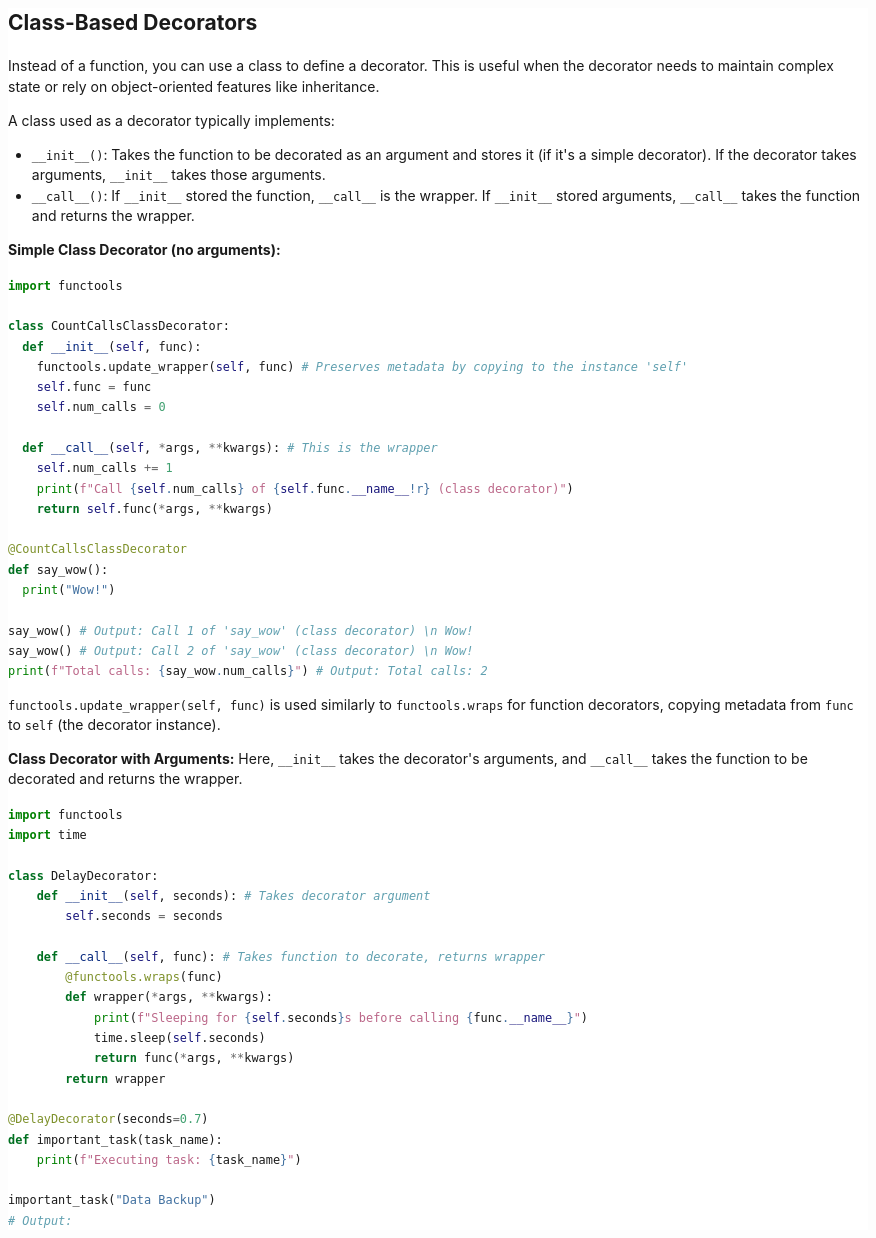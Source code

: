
 ```python
```

## Class-Based Decorators

Instead of a function, you can use a class to define a decorator. This is useful when the decorator needs to maintain complex state or rely on object-oriented features like inheritance.

A class used as a decorator typically implements:
-   `__init__()`: Takes the function to be decorated as an argument and stores it (if it's a simple decorator). If the decorator takes arguments, `__init__` takes those arguments.
-   `__call__()`: If `__init__` stored the function, `__call__` is the wrapper. If `__init__` stored arguments, `__call__` takes the function and returns the wrapper.

**Simple Class Decorator (no arguments):**
```python
import functools

class CountCallsClassDecorator:
  def __init__(self, func):
    functools.update_wrapper(self, func) # Preserves metadata by copying to the instance 'self'
    self.func = func
    self.num_calls = 0

  def __call__(self, *args, **kwargs): # This is the wrapper
    self.num_calls += 1
    print(f"Call {self.num_calls} of {self.func.__name__!r} (class decorator)")
    return self.func(*args, **kwargs)

@CountCallsClassDecorator
def say_wow():
  print("Wow!")

say_wow() # Output: Call 1 of 'say_wow' (class decorator) \n Wow!
say_wow() # Output: Call 2 of 'say_wow' (class decorator) \n Wow!
print(f"Total calls: {say_wow.num_calls}") # Output: Total calls: 2
```
`functools.update_wrapper(self, func)` is used similarly to `functools.wraps` for function decorators, copying metadata from `func` to `self` (the decorator instance).

**Class Decorator with Arguments:**
Here, `__init__` takes the decorator's arguments, and `__call__` takes the function to be decorated and returns the wrapper.

```python
import functools
import time

class DelayDecorator:
    def __init__(self, seconds): # Takes decorator argument
        self.seconds = seconds

    def __call__(self, func): # Takes function to decorate, returns wrapper
        @functools.wraps(func)
        def wrapper(*args, **kwargs):
            print(f"Sleeping for {self.seconds}s before calling {func.__name__}")
            time.sleep(self.seconds)
            return func(*args, **kwargs)
        return wrapper

@DelayDecorator(seconds=0.7)
def important_task(task_name):
    print(f"Executing task: {task_name}")

important_task("Data Backup")
# Output:
```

_____

→ Exercise details: Nothing but an exact copy of the data, without pictures, should be returned.

→ Written solution:
Source code

:
 ```python
```

## Class-Based Decorators

Instead of a function, you can use a class to define a decorator. This is useful when the decorator needs to maintain complex state or rely on object-oriented features like inheritance.

A class used as a decorator typically implements:
-   `__init__()`: Takes the function to be decorated as an argument and stores it (if it's a simple decorator). If the decorator takes arguments, `__init__` takes those arguments.
-   `__call__()`: If `__init__` stored the function, `__call__` is the wrapper. If `__init__` stored arguments, `__call__` takes the function and returns the wrapper.

**Simple Class Decorator (no arguments):**
```python
import functools

class CountCallsClassDecorator:
  def __init__(self, func):
    functools.update_wrapper(self, func) # Preserves metadata by copying to the instance 'self'
    self.func = func
    self.num_calls = 0

  def __call__(self, *args, **kwargs): # This is the wrapper
    self.num_calls += 1
    print(f"Call {self.num_calls} of {self.func.__name__!r} (class decorator)")
    return self.func(*args, **kwargs)

@CountCallsClassDecorator
def say_wow():
  print("Wow!")

say_wow() # Output: Call 1 of 'say_wow' (class decorator) \n Wow!
say_wow() # Output: Call 2 of 'say_wow' (class decorator) \n Wow!
print(f"Total calls: {say_wow.num_calls}") # Output: Total calls: 2
```
`functools.update_wrapper(self, func)` is used similarly to `functools.wraps` for function decorators, copying metadata from `func` to `self` (the decorator instance).

**Class Decorator with Arguments:**
Here, `__init__` takes the decorator's arguments, and `__call__` takes the function to be decorated and returns the wrapper.

```python
import functools
import time

class DelayDecorator:
    def __init__(self, seconds): # Takes decorator argument
        self.seconds = seconds

    def __call__(self, func): # Takes function to decorate, returns wrapper
        @functools.wraps(func)
        def wrapper(*args, **kwargs):
            print(f"Sleeping for {self.seconds}s before calling {func.__name__}")
            time.sleep(self.seconds)
            return func(*args, **kwargs)
        return wrapper

@DelayDecorator(seconds=0.7)
def important_task(task_name):
    print(f"Executing task: {task_name}")

important_task("Data Backup")
# Output:
```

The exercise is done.